Più sensibile alle nevrosi di un borghese esemplare che a quelle di un artista d’avanguardia, Kandinsky teneva lo studio in ordine e pulito come la sua persona sostenendo che «Sopportare la sporcizia nel proprio atelier dimostra il cattivo gusto di un pittore. Io potrei dipingere in smoking». 
Non s’interessava di politica e si vantava di non leggere i giornali; era religioso quanto basta per santificare le feste e fu sempre molto superstizioso. Alle feste del Bauhaus non ballava mai, ma si compiaceva dell’eleganza della giovane moglie. Era insomma un tipo piuttosto noioso, tranne che, inaspettatamente per tale personalità, nella vita sentimentale. Ebbe infatti due mogli e un’amante che visse con lui more uxorio prima del divorzio. E dire che la vicenda della scandalosa Anna Karenina era stata scritta solo dieci anni prima della nascita di Kandinsky, venuto al mondo nella Russia ancora zarista. 
La prima moglie si chiamava Anja Cimiakin ed era la figlia della zia presso cui Kandinsky andò ad abitare durante gli studi di scienze economiche e diritto a Mosca. Anja era colta e intelligente e frequentava l’Università come libera auditrice poiché le donne che seguivano i corsi regolari erano rare e considerate eccentriche. Sposò Kandinsky nel 1892 ed era pronta ad appoggiare la carriera del marito cui, nel 1896, fu offerto un incarico di professore.

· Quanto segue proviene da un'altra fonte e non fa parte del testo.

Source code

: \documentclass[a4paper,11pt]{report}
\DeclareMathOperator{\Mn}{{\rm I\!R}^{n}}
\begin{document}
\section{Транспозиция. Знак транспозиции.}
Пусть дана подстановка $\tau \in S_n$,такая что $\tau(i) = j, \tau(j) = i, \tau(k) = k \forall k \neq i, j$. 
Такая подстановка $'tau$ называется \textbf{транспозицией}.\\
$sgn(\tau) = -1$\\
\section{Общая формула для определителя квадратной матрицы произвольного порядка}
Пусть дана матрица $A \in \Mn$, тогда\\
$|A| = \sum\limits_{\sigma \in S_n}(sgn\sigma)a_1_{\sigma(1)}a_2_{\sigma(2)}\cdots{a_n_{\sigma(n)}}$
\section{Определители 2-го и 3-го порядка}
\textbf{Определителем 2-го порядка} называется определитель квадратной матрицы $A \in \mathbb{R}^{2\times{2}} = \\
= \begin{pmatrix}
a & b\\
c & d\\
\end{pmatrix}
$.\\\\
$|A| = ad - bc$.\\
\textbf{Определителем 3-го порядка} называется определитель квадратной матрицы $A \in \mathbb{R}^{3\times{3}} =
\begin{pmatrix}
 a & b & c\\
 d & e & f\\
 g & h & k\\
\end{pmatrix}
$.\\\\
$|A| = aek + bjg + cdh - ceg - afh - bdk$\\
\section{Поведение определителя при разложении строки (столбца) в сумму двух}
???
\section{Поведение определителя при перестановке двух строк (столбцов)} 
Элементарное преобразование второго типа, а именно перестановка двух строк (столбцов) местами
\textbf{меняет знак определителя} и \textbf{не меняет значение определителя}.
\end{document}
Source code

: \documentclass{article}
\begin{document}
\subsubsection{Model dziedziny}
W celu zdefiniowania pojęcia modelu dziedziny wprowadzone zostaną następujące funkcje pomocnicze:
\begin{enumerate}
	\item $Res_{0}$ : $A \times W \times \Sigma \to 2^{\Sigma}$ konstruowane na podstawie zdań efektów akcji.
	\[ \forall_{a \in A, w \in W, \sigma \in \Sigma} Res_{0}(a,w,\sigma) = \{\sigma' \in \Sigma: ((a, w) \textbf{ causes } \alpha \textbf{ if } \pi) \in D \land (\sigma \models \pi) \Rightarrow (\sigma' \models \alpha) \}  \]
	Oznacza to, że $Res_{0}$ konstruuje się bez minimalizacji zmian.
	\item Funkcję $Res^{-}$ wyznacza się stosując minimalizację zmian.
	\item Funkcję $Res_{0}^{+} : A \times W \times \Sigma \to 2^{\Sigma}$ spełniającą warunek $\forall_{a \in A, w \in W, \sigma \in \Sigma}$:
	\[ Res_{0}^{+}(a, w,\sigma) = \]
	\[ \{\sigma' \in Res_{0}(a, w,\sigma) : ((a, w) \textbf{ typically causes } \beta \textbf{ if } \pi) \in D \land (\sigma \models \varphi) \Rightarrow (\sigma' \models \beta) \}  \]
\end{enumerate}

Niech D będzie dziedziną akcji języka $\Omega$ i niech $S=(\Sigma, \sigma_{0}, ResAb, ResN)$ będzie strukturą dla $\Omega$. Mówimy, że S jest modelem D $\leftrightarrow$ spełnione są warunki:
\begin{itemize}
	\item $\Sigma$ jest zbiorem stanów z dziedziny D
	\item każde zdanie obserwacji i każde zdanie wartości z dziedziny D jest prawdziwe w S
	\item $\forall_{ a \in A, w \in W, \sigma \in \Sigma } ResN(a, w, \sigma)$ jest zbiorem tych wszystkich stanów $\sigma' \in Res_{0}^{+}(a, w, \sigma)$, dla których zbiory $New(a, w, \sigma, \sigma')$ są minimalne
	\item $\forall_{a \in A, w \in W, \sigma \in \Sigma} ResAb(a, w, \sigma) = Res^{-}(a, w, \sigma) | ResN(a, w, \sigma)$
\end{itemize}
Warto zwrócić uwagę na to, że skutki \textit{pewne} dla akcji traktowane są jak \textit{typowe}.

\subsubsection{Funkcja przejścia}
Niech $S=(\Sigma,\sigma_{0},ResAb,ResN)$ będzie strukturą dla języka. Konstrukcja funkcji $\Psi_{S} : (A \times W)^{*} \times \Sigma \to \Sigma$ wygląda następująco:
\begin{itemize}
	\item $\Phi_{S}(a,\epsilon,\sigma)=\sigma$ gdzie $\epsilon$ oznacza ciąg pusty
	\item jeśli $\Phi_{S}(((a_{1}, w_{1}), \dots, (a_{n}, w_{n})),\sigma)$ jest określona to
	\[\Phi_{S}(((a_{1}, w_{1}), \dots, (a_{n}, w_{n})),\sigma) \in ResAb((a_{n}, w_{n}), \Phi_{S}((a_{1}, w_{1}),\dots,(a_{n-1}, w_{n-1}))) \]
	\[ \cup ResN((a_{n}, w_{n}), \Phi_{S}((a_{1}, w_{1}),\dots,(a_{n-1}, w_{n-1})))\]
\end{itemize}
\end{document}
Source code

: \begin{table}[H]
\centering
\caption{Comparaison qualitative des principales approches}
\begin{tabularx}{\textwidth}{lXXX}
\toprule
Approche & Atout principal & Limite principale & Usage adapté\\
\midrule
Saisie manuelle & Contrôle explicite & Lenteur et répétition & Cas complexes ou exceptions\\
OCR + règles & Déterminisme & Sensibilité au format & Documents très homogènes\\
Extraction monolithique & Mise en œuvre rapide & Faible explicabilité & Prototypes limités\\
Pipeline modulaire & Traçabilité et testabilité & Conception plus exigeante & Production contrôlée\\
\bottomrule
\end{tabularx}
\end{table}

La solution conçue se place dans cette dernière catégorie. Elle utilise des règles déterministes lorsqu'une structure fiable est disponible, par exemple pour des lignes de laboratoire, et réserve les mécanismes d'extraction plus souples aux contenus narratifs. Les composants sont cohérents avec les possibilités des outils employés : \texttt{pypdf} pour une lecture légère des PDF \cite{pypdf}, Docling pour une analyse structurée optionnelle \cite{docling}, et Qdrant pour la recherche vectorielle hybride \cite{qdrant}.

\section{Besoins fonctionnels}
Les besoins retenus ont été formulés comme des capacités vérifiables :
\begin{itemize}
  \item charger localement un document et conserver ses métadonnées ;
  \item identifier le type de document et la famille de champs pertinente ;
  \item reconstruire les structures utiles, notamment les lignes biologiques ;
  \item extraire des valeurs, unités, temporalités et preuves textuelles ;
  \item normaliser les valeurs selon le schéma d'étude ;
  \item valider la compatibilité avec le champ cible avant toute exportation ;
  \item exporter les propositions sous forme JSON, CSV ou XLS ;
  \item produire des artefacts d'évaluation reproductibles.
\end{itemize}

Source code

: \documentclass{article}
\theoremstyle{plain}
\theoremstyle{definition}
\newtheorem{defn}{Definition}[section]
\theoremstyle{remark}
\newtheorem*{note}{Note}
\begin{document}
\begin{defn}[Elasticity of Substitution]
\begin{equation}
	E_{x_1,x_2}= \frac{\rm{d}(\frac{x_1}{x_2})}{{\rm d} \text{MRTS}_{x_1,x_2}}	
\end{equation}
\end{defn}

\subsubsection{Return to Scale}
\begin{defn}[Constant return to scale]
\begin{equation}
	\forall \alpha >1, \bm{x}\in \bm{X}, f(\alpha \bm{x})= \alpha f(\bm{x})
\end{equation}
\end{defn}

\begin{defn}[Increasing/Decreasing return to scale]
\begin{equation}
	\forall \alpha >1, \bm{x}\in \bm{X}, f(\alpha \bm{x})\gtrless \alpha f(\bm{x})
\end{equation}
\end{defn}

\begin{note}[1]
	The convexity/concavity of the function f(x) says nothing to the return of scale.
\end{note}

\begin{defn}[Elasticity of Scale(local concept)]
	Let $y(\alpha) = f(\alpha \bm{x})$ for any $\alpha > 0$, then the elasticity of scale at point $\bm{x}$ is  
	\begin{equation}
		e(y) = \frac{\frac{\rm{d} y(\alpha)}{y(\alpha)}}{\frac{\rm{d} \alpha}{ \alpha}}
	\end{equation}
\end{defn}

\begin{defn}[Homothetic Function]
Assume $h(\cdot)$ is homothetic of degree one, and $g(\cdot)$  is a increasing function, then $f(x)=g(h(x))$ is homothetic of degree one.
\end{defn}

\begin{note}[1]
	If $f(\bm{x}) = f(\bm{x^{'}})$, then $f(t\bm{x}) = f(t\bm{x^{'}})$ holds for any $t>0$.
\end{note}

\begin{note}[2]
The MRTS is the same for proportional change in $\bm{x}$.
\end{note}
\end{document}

Senonché i progetti di Vassily erano nel frattempo cambiati: aveva deciso di trasferirsi a Monaco con l’intenzione di dedicarsi all’arte. 
A trent’anni, dopo dieci di studio del diritto, ritornava sui banchi di una scuola di pittura privata e poi si iscriveva all’Accademia nella classe di Franz von Stuck. Nel 1901, dopo aver terminato gli studi, fondò l’associazione Phalanx con lo scopo di offrire occasioni espositive ai giovani artisti e corsi anche per le donne. È così che entra in scena Gabriele Münter. La giovane allieva diventa la compagna dell’artista e pare che Anja abbia reagito dicendo a Kandinsky: «Sono sicura che non sarai felice con Gabriele. Comincia col vivere insieme a lei e se continui a credere che questa donna sia fatta per te, ti darò il divorzio».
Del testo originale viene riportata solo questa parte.